## Exercise directions
Produce a copy of every line in the records that holds the string "return".

## Saved entries
'''
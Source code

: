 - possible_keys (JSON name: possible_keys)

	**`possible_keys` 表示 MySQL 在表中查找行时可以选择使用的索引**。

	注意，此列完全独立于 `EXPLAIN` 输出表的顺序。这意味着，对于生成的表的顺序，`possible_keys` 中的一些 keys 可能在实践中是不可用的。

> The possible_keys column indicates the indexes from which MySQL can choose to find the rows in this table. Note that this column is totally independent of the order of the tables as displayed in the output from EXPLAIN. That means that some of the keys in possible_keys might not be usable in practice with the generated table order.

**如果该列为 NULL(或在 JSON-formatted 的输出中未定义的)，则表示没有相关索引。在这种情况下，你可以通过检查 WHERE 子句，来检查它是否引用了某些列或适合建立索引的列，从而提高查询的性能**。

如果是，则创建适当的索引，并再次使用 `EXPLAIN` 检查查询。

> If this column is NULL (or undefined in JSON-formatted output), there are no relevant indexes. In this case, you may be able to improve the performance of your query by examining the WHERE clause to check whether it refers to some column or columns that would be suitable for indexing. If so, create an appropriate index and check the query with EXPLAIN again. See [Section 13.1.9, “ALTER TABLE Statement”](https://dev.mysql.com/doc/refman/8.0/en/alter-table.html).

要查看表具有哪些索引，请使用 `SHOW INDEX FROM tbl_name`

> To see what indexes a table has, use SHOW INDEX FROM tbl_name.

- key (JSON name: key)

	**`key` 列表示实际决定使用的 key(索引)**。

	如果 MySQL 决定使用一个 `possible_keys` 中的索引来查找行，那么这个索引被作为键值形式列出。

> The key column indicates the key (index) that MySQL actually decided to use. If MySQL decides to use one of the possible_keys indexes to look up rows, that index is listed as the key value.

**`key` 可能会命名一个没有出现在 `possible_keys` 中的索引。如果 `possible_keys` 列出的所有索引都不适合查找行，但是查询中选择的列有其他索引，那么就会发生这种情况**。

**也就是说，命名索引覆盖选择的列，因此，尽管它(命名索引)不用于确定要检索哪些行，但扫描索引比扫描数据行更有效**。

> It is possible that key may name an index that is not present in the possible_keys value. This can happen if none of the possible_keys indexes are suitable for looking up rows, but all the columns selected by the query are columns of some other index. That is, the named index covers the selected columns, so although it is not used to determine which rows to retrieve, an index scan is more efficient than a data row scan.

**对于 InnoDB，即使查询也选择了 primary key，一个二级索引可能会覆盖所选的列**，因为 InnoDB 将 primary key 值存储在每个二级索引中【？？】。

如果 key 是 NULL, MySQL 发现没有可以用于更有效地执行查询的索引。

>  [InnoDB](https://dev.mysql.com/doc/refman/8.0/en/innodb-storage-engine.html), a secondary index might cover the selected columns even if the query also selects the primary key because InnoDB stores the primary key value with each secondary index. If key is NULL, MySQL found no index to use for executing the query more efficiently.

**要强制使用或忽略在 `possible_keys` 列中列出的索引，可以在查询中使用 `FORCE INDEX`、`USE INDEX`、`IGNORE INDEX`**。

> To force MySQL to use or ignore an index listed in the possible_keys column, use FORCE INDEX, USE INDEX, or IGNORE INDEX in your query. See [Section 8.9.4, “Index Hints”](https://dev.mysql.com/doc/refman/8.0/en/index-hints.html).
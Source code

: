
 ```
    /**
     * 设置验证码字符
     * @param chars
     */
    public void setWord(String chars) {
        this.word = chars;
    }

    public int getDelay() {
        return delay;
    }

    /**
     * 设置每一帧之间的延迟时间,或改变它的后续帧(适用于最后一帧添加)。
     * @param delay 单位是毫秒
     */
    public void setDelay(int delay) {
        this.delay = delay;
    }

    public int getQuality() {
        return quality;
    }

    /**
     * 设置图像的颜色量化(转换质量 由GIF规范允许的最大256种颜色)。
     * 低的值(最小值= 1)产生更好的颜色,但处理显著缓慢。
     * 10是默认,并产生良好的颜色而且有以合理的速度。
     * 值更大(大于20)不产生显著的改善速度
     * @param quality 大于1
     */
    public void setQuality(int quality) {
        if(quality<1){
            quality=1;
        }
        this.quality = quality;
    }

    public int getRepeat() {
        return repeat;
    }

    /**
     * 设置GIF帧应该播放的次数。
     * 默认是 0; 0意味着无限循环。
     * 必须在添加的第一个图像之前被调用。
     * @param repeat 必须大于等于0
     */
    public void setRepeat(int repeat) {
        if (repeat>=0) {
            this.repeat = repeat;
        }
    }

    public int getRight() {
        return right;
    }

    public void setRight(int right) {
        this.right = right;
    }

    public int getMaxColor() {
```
'''
## Answer space
        return delay;
        return quality;
        return repeat;
        return right;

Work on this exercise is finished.